Catherine de Aragão levou até seis gravidezes. Apenas a sua quinta levou ao nascimento de um bebé vivo e saudável, uma filha chamada Maria.
Síndrome de McLeod, também?
Além do tipo sanguíneo problemático de Henry, os investigadores propõem que ele também teve uma doença genética rara chamada síndrome de McLeod. Levada no cromossoma X, a doença afecta geralmente apenas os homens e geralmente instala-se por volta dos 40 anos de idade com sintomas que incluem doenças cardíacas, perturbações do movimento e sintomas psicológicos importantes, incluindo paranóia e declínio mental.

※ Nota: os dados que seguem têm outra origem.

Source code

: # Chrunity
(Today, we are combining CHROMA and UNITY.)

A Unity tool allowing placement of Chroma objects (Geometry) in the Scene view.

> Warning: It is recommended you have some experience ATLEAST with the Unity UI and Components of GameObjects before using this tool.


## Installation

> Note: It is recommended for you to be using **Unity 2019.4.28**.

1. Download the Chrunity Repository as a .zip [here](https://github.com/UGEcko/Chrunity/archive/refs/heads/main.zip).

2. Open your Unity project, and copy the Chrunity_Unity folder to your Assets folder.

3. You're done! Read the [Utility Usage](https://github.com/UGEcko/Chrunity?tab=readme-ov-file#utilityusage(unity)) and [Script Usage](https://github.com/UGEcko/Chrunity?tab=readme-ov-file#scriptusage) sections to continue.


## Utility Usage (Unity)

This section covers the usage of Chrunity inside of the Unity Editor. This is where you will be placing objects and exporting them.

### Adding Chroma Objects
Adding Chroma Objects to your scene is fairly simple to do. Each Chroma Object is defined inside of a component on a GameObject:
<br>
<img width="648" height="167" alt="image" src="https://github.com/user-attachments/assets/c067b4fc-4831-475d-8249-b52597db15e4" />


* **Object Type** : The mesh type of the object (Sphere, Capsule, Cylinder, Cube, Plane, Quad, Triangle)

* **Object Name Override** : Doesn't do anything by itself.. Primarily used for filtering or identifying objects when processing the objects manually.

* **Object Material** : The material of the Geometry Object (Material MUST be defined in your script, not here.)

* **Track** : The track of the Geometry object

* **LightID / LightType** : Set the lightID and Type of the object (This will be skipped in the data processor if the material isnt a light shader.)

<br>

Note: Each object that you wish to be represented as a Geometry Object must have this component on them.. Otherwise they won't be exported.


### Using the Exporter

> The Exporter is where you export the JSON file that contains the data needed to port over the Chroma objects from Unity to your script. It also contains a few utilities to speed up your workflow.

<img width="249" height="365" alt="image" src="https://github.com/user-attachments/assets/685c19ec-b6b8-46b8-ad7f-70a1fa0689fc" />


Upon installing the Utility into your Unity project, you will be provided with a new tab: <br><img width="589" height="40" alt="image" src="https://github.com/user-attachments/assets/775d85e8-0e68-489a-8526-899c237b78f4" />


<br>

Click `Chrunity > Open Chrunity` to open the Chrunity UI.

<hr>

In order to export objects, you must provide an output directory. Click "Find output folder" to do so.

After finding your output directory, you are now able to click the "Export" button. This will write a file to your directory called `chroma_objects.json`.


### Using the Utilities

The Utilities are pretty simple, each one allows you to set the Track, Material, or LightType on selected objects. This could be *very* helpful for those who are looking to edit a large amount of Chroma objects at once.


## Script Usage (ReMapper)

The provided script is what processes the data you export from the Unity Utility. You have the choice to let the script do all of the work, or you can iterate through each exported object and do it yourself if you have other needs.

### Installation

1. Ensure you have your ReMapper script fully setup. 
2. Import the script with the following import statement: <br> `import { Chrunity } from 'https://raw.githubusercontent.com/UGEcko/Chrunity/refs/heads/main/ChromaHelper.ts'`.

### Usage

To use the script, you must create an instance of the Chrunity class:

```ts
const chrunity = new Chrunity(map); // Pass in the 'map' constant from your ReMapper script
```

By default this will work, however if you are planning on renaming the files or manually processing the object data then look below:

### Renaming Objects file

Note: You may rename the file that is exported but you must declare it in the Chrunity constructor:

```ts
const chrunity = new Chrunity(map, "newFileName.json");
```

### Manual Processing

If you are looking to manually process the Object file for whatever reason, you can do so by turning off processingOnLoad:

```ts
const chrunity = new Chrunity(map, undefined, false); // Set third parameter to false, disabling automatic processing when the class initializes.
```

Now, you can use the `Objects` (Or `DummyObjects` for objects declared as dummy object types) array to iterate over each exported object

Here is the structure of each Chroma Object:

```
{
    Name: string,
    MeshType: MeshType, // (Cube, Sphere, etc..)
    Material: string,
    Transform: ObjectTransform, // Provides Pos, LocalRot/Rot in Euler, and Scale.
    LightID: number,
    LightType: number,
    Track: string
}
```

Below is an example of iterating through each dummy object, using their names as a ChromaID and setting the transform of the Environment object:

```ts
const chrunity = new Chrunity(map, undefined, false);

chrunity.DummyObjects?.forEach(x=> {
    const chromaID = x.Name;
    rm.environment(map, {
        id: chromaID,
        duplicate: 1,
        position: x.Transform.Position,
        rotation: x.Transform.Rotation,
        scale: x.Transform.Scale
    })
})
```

A doença pode explicar muitas das doenças físicas de Henry, propõem os investigadores. Poderia também explicar porque é que ele pode ter-se tornado mais despótico à medida que envelhecia e porque é que passou de apoiar Anne para a sua decapitação.

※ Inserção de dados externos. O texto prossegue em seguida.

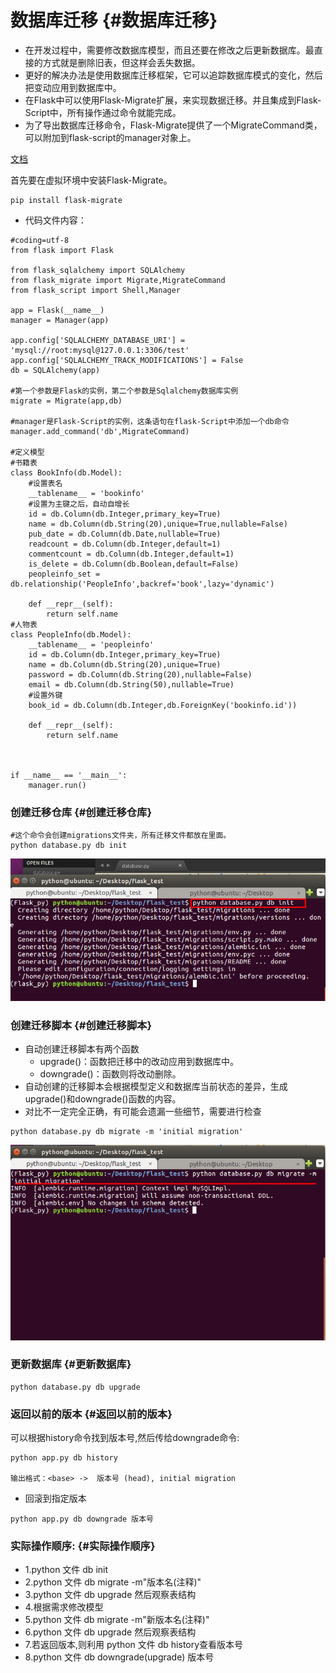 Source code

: # 数据库迁移 {#数据库迁移}

* 在开发过程中，需要修改数据库模型，而且还要在修改之后更新数据库。最直接的方式就是删除旧表，但这样会丢失数据。
* 更好的解决办法是使用数据库迁移框架，它可以追踪数据库模式的变化，然后把变动应用到数据库中。
* 在Flask中可以使用Flask-Migrate扩展，来实现数据迁移。并且集成到Flask-Script中，所有操作通过命令就能完成。
* 为了导出数据库迁移命令，Flask-Migrate提供了一个MigrateCommand类，可以附加到flask-script的manager对象上。

[文档](https://github.com/miguelgrinberg/Flask-Migrate)

首先要在虚拟环境中安装Flask-Migrate。

```
pip install flask-migrate
```

* 代码文件内容：

```
#coding=utf-8
from flask import Flask

from flask_sqlalchemy import SQLAlchemy
from flask_migrate import Migrate,MigrateCommand
from flask_script import Shell,Manager

app = Flask(__name__)
manager = Manager(app)

app.config['SQLALCHEMY_DATABASE_URI'] = 'mysql://root:mysql@127.0.0.1:3306/test'
app.config['SQLALCHEMY_TRACK_MODIFICATIONS'] = False
db = SQLAlchemy(app)

#第一个参数是Flask的实例，第二个参数是Sqlalchemy数据库实例
migrate = Migrate(app,db) 

#manager是Flask-Script的实例，这条语句在flask-Script中添加一个db命令
manager.add_command('db',MigrateCommand)

#定义模型
#书籍表
class BookInfo(db.Model):
    #设置表名
    __tablename__ = 'bookinfo'
    #设置为主键之后，自动自增长
    id = db.Column(db.Integer,primary_key=True)
    name = db.Column(db.String(20),unique=True,nullable=False)
    pub_date = db.Column(db.Date,nullable=True)
    readcount = db.Column(db.Integer,default=1)
    commentcount = db.Column(db.Integer,default=1)
    is_delete = db.Column(db.Boolean,default=False)
    peopleinfo_set = db.relationship('PeopleInfo',backref='book',lazy='dynamic')

    def __repr__(self):
        return self.name
#人物表
class PeopleInfo(db.Model):
    __tablename__ = 'peopleinfo'
    id = db.Column(db.Integer,primary_key=True)
    name = db.Column(db.String(20),unique=True)
    password = db.Column(db.String(20),nullable=False)
    email = db.Column(db.String(50),nullable=True)
    #设置外键
    book_id = db.Column(db.Integer,db.ForeignKey('bookinfo.id'))

    def __repr__(self):
        return self.name



if __name__ == '__main__':
    manager.run()
```

### 创建迁移仓库 {#创建迁移仓库}

```
#这个命令会创建migrations文件夹，所有迁移文件都放在里面。
python database.py db init
```

![](/assets/db_init.png "创建迁移仓库")

### 创建迁移脚本 {#创建迁移脚本}

* 自动创建迁移脚本有两个函数
  * upgrade\(\)：函数把迁移中的改动应用到数据库中。
  * downgrade\(\)：函数则将改动删除。
* 自动创建的迁移脚本会根据模型定义和数据库当前状态的差异，生成upgrade\(\)和downgrade\(\)函数的内容。
* 对比不一定完全正确，有可能会遗漏一些细节，需要进行检查

```
python database.py db migrate -m 'initial migration'
```

![](../assets/migration.png "创建迁移脚本")

### 更新数据库 {#更新数据库}

```
python database.py db upgrade
```

### 返回以前的版本 {#返回以前的版本}

可以根据history命令找到版本号,然后传给downgrade命令:

```
python app.py db history

输出格式：<base> ->  版本号 (head), initial migration
```

* 回滚到指定版本

```
python app.py db downgrade 版本号
```

### 实际操作顺序: {#实际操作顺序}

* 1.python 文件 db init
* 2.python 文件 db migrate -m"版本名\(注释\)"
* 3.python 文件 db upgrade 然后观察表结构
* 4.根据需求修改模型
* 5.python 文件 db migrate -m"新版本名\(注释\)"
* 6.python 文件 db upgrade 然后观察表结构
* 7.若返回版本,则利用 python 文件 db history查看版本号
* 8.python 文件 db downgrade\(upgrade\) 版本号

“Isto dá-nos uma forma alternativa de interpretar Henry e compreender a sua vida”, disse Whitley. “Isto dá-nos uma nova forma de olhar para as razões que o levaram a mudar”.
Sem qualquer evidência genética, contudo, não há forma de saber ao certo se as novas teorias estão certas, disse Retha Warnicke, historiadora da Universidade Estatal do Arizona e autora de “The Rise and Fall of Anne Boleyn”: A Política de Família no Tribunal de Henrique VIII”.
Outras condições poderiam explicar os abortos espontâneos, disse ela. Até ao final do século XIX, as parteiras não lavavam as mãos. E no tempo de Henrique, até metade de todas as crianças morreu antes dos 15 anos.
Como para os infortúnios de Henry, a demência poderia explicar as suas mudanças de personalidade, acrescentou ela. A falta de exercício – depois de uma juventude activa – combinada com um apetite sincero poderia ter levado à sua obesidade e doenças relacionadas.
“‘Podia’ é a grande palavra”, disse Warnicke. “É uma teoria interessante e possivelmente verdadeira, mas não pode ser provada sem algumas provas clínicas, e não há nenhuma”.